The hunt for dark matter will gain a more-than-an-order-of-magnitude boost in detection sensitivity when the next-generation XENON1T detector achieves first light this autumn. The challenges of constructing the world’s largest direct-detection dark-matter experiment and the scientific prospects for the future were presented by project spokesperson Elena Aprile of Columbia University, US, at the April Meeting of the American Physical Society in Maryland last weekend.
The XENON experiment began 10 years ago with XENON10, a 25 kg tank of liquid xenon deep under a mountain at the Gran Sasso National Laboratory in Italy. XENON100 followed in 2008 with 161 kg of liquid xenon and more than a hundred times the sensitivity of its predecessor.
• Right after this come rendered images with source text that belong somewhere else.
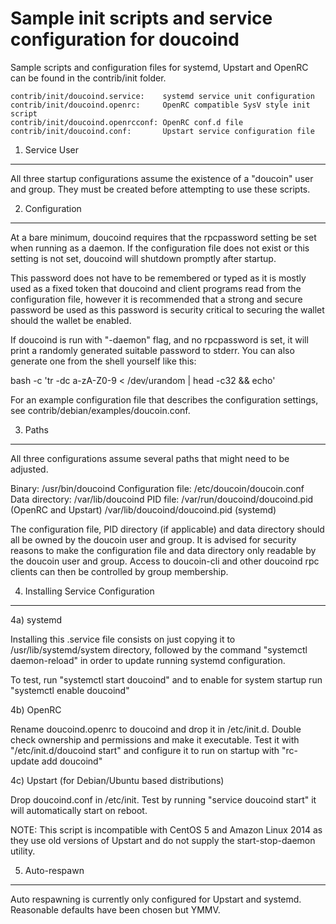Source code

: Sample init scripts and service configuration for doucoind
==========================================================

Sample scripts and configuration files for systemd, Upstart and OpenRC
can be found in the contrib/init folder.

    contrib/init/doucoind.service:    systemd service unit configuration
    contrib/init/doucoind.openrc:     OpenRC compatible SysV style init script
    contrib/init/doucoind.openrcconf: OpenRC conf.d file
    contrib/init/doucoind.conf:       Upstart service configuration file

1. Service User
---------------------------------

All three startup configurations assume the existence of a "doucoin" user
and group.  They must be created before attempting to use these scripts.

2. Configuration
---------------------------------

At a bare minimum, doucoind requires that the rpcpassword setting be set
when running as a daemon.  If the configuration file does not exist or this
setting is not set, doucoind will shutdown promptly after startup.

This password does not have to be remembered or typed as it is mostly used
as a fixed token that doucoind and client programs read from the configuration
file, however it is recommended that a strong and secure password be used
as this password is security critical to securing the wallet should the
wallet be enabled.

If doucoind is run with "-daemon" flag, and no rpcpassword is set, it will
print a randomly generated suitable password to stderr.  You can also
generate one from the shell yourself like this:

bash -c 'tr -dc a-zA-Z0-9 < /dev/urandom | head -c32 && echo'


For an example configuration file that describes the configuration settings,
see contrib/debian/examples/doucoin.conf.

3. Paths
---------------------------------

All three configurations assume several paths that might need to be adjusted.

Binary:              /usr/bin/doucoind
Configuration file:  /etc/doucoin/doucoin.conf
Data directory:      /var/lib/doucoind
PID file:            /var/run/doucoind/doucoind.pid (OpenRC and Upstart)
                     /var/lib/doucoind/doucoind.pid (systemd)

The configuration file, PID directory (if applicable) and data directory
should all be owned by the doucoin user and group.  It is advised for security
reasons to make the configuration file and data directory only readable by the
doucoin user and group.  Access to doucoin-cli and other doucoind rpc clients
can then be controlled by group membership.

4. Installing Service Configuration
-----------------------------------

4a) systemd

Installing this .service file consists on just copying it to
/usr/lib/systemd/system directory, followed by the command
"systemctl daemon-reload" in order to update running systemd configuration.

To test, run "systemctl start doucoind" and to enable for system startup run
"systemctl enable doucoind"

4b) OpenRC

Rename doucoind.openrc to doucoind and drop it in /etc/init.d.  Double
check ownership and permissions and make it executable.  Test it with
"/etc/init.d/doucoind start" and configure it to run on startup with
"rc-update add doucoind"

4c) Upstart (for Debian/Ubuntu based distributions)

Drop doucoind.conf in /etc/init.  Test by running "service doucoind start"
it will automatically start on reboot.

NOTE: This script is incompatible with CentOS 5 and Amazon Linux 2014 as they
use old versions of Upstart and do not supply the start-stop-daemon utility.

5. Auto-respawn
-----------------------------------

Auto respawning is currently only configured for Upstart and systemd.
Reasonable defaults have been chosen but YMMV.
As the latest iteration, XENON1T is far more than a “second generation” detector – it contains 3300 kg of xenon and another hundred times the sensitivity of XENON100.
The world’s current limit on the dark-matter interaction rate was set in 2013 by the Large Underground Xenon (LUX) detector in South Dakota – a limit that XENON1T is expected to surpass by about a factor of 40. The goal of most direct-detection dark-matter experiments is to observe a weakly interacting massive dark-matter particle (WIMP) as it scatters off the nucleus of an atom. If dark matter is a particle at all, then WIMPs are our current best candidate. XENON1T has been designed to be particularly good at detecting heavy WIMPs with masses of 50 GeV and above.
Waiting game
“Direct detection is very simply looking for the scattering of a WIMP with a nucleus in a detector, so that we can measure its energy. Our first challenge is that the energy you expect is extremely low,” explains Aprile. While the observation of such scattering events has yet to be confirmed in any detector, physicists can put limits on certain properties of WIMPs by running experiments for several years. Aprile told physicsworld.com that “only a week of data with XENON1T will be sufficient to reach the best limit we have today on the spin-independent WIMP-nucleon cross-section”. Current detectors would have to run for centuries to achieve the same projected sensitivity as XENON1T, which, combined with a planned extension in 2018, will be the most sensitive dark-matter experiment for “quite some time to come”, she says.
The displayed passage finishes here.